Poor old Elizabeth. What with the loss of her beloved Philip and the family rows, it’s no wonder that she might feel this jubilee doesn’t quite have the exuberance of the previous one. If it wasn’t for Craig David performing at the palace party, the whole thing could easily be a washout.
The Queen is nothing if not a trooper, however, and by dint of her obvious sense of public service (and her grand age), she is largely a unifying force in this country. And heaven knows we need a bit of that at the moment.
There have been missteps along the way of course; but given the obvious challenges attached to defending the notion of a hereditary head of state, it is a testament to Her Majesty’s character and commitment that the idea of abolishing the monarchy remains a minority view.
The real miracle is that she hasn’t become completely fed up with the day-to-day aspects of the job. If my encounter with her was anything to go by, there can’t be much fun to be had when you’re at the top of the royal tree.
Back in 1999, it was the 750th anniversary of the college at which I was studying, and the Queen and Duke of Edinburgh were to be given a grand tour. Part of this would involve meeting some of the students. As the then captain of the college cricket team, I got the nod along with various other sporty bods, society presidents and what not. We were told to arrive in the appointed room by 11am, and ideally to wear something which would indicate our various roles.
Sure enough, with a few minutes to spare, I popped a cricket jumper over whatever else I was wearing and made my way to join the other chosen ones – probably 30 or so in all. As I entered, I realised I had boobed.
For a start, it turned out that half of the college’s clubs and societies had special blazers or ties their members could wear. Even those who were wearing obvious sports tops had matched them with demure trousers and highly polished shoes. I had on a pair of tatty jeans and some scuffed, tan-coloured footwear, not to mention various friendship bracelets in bright tones. I think there may even have been a bead necklace. Horrific. But it was the Nineties.
Too late to change, I stood nervously in line hoping to be ignored. No such luck. As Her Maj reached me, I gave a brief nodded bow as we had been instructed; but the bit about calling her “Your Majesty” completely deserted me and instead I offered a cheery “Hello there!”. The monarch looked me up and down, not in a pleased way, and said the words she must have uttered in her life more than any others: “So, what do you do?”
“How funny!” I replied, “I was about to ask you the same thing!”
If only. No, in fact, I explained jolly seriously my important position and we had a brief, agreeable chat about the cricket World Cup, which was being played in England at the time. The Queen said she wasn’t keen on the coloured clothes worn for the competition, and I sycophantically said I agreed (though really, I thought they were fine). She had a little smudge of lipstick on her teeth, which reminded me of my grandmother.
After a minute or two, the monarch moved on, and I was left to consider my lack of poise. In a photo of the encounter, I appeared to be flicking a V-sign, which was the unintentional icing on the cake of my embarrassment.

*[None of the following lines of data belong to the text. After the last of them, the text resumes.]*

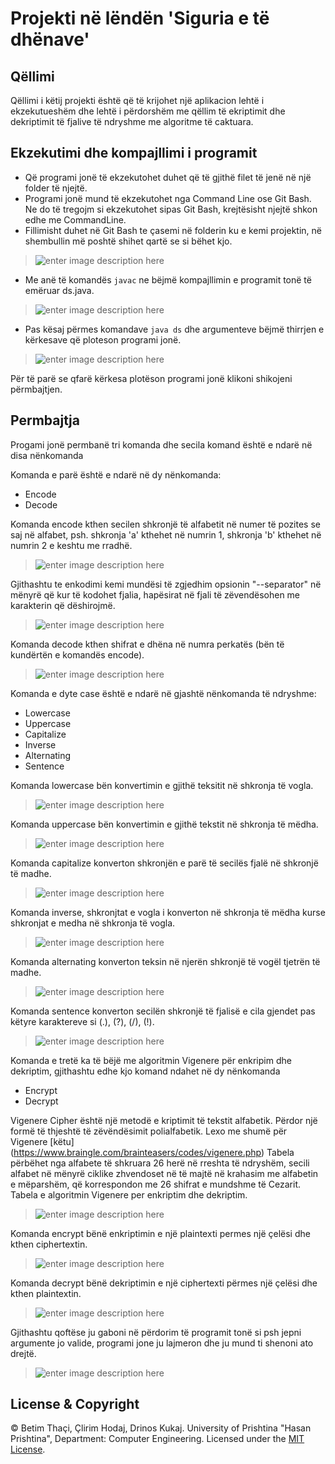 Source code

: 
# **Projekti në lëndën 'Siguria e të dhënave'**



## Qëllimi
Qëllimi i këtij projekti është që të krijohet një aplikacion lehtë i ekzekutueshëm dhe lehtë i përdorshëm me qëllim të ekriptimit dhe dekriptimit të fjalive të ndryshme me algoritme të caktuara.

## Ekzekutimi dhe kompajllimi i programit

 - Që programi jonë  të  ekzekutohet duhet që të gjithë filet të jenë në një  folder të njejtë.
 - Programi jonë mund të ekzekutohet nga Command Line ose Git Bash. Ne do të tregojm si ekzekutohet sipas Git Bash, krejtësisht njejtë shkon edhe me CommandLine.
 - Fillimisht duhet në Git Bash te çasemi në folderin ku e kemi projektin, në shembullin më poshtë shihet qartë se si bëhet kjo.

> ![enter image description
> here](https://images2.imagebam.com/df/39/84/e892f11338519796.jpg)

 - Me anë të komandës `javac` ne bëjmë kompajllimin e programit tonë të emëruar ds.java. 

> ![enter image description
> here](https://images2.imagebam.com/66/0a/e7/d0e7c71338519799.jpg)

 - Pas kësaj përmes komandave `java ds` dhe argumenteve bëjmë thirrjen e kërkesave që ploteson programi jonë. 

> ![enter image description
> here](https://images2.imagebam.com/00/bc/ad/bfa63b1338519801.jpg)

Për të parë se qfarë kërkesa plotëson programi jonë klikoni shikojeni përmbajtjen.

## Permbajtja
Progami jonë permbanë tri komanda dhe secila komand është e ndarë në disa nënkomanda

Komanda e parë është e ndarë në dy nënkomanda:
 - Encode
 - Decode

Komanda encode kthen secilen shkronjë të alfabetit në numer të pozites se saj në alfabet, psh. shkronja 'a' kthehet në numrin 1, shkronja 'b' kthehet në numrin 2 e keshtu me rradhë. 

> ![enter image description
> here](https://images2.imagebam.com/49/78/b1/6b52d11338202361.jpg)

                                             

Gjithashtu te enkodimi kemi mundësi të zgjedhim opsionin "--separator" në mënyrë që kur të kodohet fjalia, hapësirat në fjali të zëvendësohen me karakterin që dëshirojmë.

> ![enter image description
> here](https://images2.imagebam.com/7b/d9/3b/c22dd31338202372.jpg)

                                             

Komanda decode kthen shifrat e dhëna në numra perkatës (bën të kundërtën e komandës encode). 

    

> ![enter image description
> here](https://images2.imagebam.com/07/09/7a/386c761338202356.jpg)

                                             

Komanda e dyte case është e ndarë në gjashtë nënkomanda të ndryshme:
 - Lowercase
 - Uppercase
 - Capitalize
 - Inverse
 - Alternating
 - Sentence

Komanda lowercase bën konvertimin e gjithë teksitit në shkronja të vogla.                                                               

> ![enter image description
> here](https://images2.imagebam.com/2e/c9/a6/0b9c001338202369.jpg)

Komanda uppercase bën konvertimin e gjithë tekstit në shkronja të mëdha.                                                                 

> ![enter image description
> here](https://images2.imagebam.com/8b/14/56/5042261338202374.jpg)

Komanda capitalize konverton shkronjën e parë të secilës fjalë në shkronjë të madhe.                                                     

> ![enter image description
> here](https://images2.imagebam.com/ba/6c/67/6da21e1338202348.jpg)

Komanda inverse, shkronjtat e vogla i konverton në shkronja të mëdha kurse shkronjat e medha në shkronja të vogla.                       

> ![enter image description
> here](https://images2.imagebam.com/78/12/e1/4de12f1338202366.jpg)

Komanda alternating konverton teksin në njerën shkronjë të vogël tjetrën të madhe.                                                       

> ![enter image description
> here](https://images2.imagebam.com/d7/2d/05/3e3dc91338202344.jpg)

Komanda sentence konverton secilën shkronjë të fjalisë e cila gjendet pas këtyre karaktereve si (.), (?), (/), (!).                     

> ![enter image description
> here](https://images2.imagebam.com/d0/e9/a9/b6793b1338203463.jpg)

Komanda e tretë ka të bëjë me algoritmin Vigenere për enkripim dhe dekriptim, gjithashtu edhe kjo komand ndahet në dy nënkomanda
 - Encrypt
 - Decrypt

Vigenere Cipher është një metodë e kriptimit të tekstit alfabetik. Përdor një formë të thjeshtë të zëvëndësimit polialfabetik.
Lexo me shumë për Vigenere [këtu] (https://www.braingle.com/brainteasers/codes/vigenere.php) </n>
Tabela përbëhet nga alfabete të shkruara 26 herë në rreshta të ndryshëm, secili alfabet në mënyrë ciklike zhvendoset në të majtë në krahasim me alfabetin e mëparshëm, që korrespondon me 26 shifrat e mundshme të Cezarit. </n>
Tabela e algoritmin Vigenere per enkriptim dhe dekriptim.

> ![enter image description
> here](https://media.springernature.com/original/springer-static/image/chp:10.1007/978-3-030-16681-6_4/MediaObjects/477735_1_En_4_Fig2_HTML.png)
 
Komanda encrypt bënë enkriptimin e një plaintexti permes një çelësi dhe kthen ciphertextin.

> ![enter image description
> here](https://images2.imagebam.com/64/6b/e8/a732071338202363.jpg)

Komanda decrypt bënë dekriptimin e një ciphertexti përmes një çelësi dhe kthen plaintextin.

> ![enter image description
> here](https://images2.imagebam.com/be/de/18/1de4641338202359.jpg)

Gjithashtu qoftëse ju gaboni në përdorim të programit tonë si psh jepni argumente jo valide, programi jone ju lajmeron dhe ju mund ti shenoni ato drejtë.

> ![enter image description
> here](https://images2.imagebam.com/ae/6c/9f/3202d31338202365.jpg)

## License & Copyright
© Betim Thaçi, Çlirim Hodaj, Drinos Kukaj.  </n>
University of Prishtina "Hasan Prishtina",  </n>
Department: Computer Engineering.    </n>
Licensed under the [MIT License](LICENSE).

Yet if I felt that I’d let the side (and my mother) down, for the Queen, our brief meeting was one of perhaps 50 she would have that day. To every student, from the scruffiest to the glossiest, and from the most nervous to the most confident, she was pleasant and apparently interested, listening to whatever trivial nonsense we had to say without glazing over.
During the 70 years of her reign, how many people must the Queen have spoken with? Thousands who said the wrong thing, became flustered, messed up protocols, wittered drearily or handed over unwanted gifts. And yet, on she has gone, serving her public.
The monarchy may be an anachronism, but I still think it’s better than the alternative. So, on the occasion of her platinum jubilee, I say: God Save the Queen – from the rest of us.